The Islamic New Year (Arabic: رأس السنة الهجرية, Raʿs as-Sanah al-Hijrīyah), also called the Hijri New Year or Arabic New Year, is the day that marks the beginning of a new Hijri year, and is the day on which the year count is incremented. The first day of the Islamic year is observed by Muslims on the first day of the month of Muharram. The epoch (reference date) of the Islamic era was set as 622 Common Era (CE), the year of the emigration of Muhammad and his followers from Mecca to Medina, known as the Hijra. All religious duties, such as prayer, fasting in the month of Ramadan, and pilgrimage, and the dates of significant events, such as celebration of holy nights and festivals, are calculated according to the Islamic calendar.
While some Islamic organizations prefer determining the new month (and hence the new year) by local sightings of the moon, most Islamic institutions and countries, including Saudi Arabia, follow astronomical calculations to determine future dates of the Islamic calendar. There are various schemas for calculating the tabular Islamic calendar (i.e. not based on observation), which results in differences of typically one or even two days between countries using such schema and those that use lunar sightings. For example, the Umm al-Qura calendar used in Saudi Arabia was reformed several times in recent years. The current scheme was introduced in 1423 AH (15 March 2002).
A day in the Islamic calendar is defined as beginning at sunset.

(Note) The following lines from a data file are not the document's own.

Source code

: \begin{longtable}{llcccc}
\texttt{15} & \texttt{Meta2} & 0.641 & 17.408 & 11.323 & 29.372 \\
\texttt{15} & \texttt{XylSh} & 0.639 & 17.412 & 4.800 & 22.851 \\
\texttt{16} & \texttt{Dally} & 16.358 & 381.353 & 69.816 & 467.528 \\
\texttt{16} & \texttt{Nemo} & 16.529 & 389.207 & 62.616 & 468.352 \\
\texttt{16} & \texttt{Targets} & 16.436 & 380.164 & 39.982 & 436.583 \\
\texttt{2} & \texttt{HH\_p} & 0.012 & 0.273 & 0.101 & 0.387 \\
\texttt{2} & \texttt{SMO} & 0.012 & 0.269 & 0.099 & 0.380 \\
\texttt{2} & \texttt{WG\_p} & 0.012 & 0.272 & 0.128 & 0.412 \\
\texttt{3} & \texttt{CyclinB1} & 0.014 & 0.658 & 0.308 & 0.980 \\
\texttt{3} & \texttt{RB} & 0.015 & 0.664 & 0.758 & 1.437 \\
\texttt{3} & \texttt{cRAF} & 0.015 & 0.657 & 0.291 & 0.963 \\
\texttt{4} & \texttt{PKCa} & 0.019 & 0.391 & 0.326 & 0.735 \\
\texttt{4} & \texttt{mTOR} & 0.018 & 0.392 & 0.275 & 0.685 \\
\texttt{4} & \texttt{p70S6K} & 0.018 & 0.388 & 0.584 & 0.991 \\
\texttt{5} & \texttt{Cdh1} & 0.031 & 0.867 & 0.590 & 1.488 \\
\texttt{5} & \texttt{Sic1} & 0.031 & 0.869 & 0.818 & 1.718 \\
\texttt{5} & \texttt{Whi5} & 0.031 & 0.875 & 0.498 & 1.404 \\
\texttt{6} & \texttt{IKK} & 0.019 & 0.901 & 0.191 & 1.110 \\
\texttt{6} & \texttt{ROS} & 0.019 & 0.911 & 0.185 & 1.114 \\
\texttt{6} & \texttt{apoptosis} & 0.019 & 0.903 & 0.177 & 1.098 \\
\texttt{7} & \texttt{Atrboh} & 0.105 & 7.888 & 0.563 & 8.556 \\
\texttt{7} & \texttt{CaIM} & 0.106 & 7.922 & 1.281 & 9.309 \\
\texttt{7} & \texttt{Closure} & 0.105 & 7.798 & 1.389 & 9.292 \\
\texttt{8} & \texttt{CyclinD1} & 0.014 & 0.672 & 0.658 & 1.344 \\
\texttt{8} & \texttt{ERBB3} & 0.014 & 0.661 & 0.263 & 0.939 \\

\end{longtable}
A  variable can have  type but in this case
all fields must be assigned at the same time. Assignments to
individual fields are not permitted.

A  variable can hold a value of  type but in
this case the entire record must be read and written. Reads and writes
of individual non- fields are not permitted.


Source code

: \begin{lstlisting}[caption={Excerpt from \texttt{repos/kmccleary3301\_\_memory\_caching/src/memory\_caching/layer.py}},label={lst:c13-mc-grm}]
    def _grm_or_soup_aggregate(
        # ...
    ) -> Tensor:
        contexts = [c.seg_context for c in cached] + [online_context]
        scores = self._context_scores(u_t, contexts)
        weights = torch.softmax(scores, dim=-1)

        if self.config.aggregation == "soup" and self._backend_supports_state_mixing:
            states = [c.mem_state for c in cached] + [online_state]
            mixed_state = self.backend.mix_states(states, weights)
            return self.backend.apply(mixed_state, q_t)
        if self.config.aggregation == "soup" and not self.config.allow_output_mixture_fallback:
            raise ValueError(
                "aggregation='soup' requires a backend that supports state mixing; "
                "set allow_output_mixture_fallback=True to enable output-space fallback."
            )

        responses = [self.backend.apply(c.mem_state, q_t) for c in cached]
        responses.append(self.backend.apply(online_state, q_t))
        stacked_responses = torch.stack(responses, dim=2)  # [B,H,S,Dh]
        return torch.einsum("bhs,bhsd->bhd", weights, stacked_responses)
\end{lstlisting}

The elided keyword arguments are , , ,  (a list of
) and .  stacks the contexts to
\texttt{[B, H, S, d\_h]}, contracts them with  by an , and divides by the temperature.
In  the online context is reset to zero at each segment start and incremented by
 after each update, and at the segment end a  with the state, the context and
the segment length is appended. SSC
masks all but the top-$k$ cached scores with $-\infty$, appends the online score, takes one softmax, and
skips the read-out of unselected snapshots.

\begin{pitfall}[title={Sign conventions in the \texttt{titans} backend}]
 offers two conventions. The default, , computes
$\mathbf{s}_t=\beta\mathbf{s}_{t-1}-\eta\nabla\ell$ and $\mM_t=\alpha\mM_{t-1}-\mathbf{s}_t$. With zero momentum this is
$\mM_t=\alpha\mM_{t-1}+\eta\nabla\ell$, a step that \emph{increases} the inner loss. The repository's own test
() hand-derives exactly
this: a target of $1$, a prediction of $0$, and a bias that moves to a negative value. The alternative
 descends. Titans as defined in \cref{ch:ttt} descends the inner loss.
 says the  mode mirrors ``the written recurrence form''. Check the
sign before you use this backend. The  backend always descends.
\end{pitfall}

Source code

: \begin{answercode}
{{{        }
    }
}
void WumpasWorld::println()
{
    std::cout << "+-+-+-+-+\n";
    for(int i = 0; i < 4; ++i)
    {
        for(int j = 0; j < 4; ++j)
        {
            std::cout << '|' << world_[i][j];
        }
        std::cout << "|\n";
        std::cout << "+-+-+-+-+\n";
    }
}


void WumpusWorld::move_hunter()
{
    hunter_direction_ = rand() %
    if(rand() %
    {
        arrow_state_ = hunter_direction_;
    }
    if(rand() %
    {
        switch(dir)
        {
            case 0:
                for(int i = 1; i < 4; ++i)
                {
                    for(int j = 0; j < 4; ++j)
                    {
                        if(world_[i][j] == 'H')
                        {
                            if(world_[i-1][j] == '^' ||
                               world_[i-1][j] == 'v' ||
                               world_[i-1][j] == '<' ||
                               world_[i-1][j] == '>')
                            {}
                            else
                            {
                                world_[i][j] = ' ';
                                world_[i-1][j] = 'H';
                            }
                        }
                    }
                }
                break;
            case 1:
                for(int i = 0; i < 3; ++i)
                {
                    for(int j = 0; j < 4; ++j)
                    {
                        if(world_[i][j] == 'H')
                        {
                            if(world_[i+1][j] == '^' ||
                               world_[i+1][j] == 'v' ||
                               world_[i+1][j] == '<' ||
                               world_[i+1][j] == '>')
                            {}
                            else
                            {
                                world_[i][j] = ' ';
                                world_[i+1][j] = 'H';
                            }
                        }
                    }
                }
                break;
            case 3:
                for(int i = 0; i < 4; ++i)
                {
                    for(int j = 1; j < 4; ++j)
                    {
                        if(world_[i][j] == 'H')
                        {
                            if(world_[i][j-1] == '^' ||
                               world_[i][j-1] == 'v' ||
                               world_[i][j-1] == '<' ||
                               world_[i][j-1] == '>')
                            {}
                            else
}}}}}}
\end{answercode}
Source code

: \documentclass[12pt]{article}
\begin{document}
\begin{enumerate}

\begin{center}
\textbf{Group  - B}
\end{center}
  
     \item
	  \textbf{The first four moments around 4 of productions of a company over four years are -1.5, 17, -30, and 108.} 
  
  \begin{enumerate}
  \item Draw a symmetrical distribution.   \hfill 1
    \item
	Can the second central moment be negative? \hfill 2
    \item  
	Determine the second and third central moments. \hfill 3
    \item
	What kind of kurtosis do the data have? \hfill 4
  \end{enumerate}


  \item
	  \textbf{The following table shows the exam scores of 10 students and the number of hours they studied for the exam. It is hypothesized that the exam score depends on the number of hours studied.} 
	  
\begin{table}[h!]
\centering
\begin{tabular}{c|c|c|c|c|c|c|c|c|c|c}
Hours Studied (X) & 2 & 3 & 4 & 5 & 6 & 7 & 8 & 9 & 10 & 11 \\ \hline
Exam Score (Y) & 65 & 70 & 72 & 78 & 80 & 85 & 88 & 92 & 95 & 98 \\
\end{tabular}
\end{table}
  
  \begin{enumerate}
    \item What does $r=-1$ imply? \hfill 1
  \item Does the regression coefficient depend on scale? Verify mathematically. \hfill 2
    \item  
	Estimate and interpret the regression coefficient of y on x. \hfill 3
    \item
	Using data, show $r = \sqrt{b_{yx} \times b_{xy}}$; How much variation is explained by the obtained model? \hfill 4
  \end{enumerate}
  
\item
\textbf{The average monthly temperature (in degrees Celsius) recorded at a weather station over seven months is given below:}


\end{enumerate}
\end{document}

For example, 1 Muharram 1432 was defined to correspond to 7 or 8 December 2010 in official calendars (depending on the country). For an observation-based calendar, a sighting of the new moon at sunset of 6 December would mean that 1 Muharram lasted from the moment of sunset of 6 December to the moment of sunset of 7 December, while in places where the new moon was not sighted on 6 December 1 Muharram would last from the moment of sunset of 7 December to the moment of sunset of 8 December.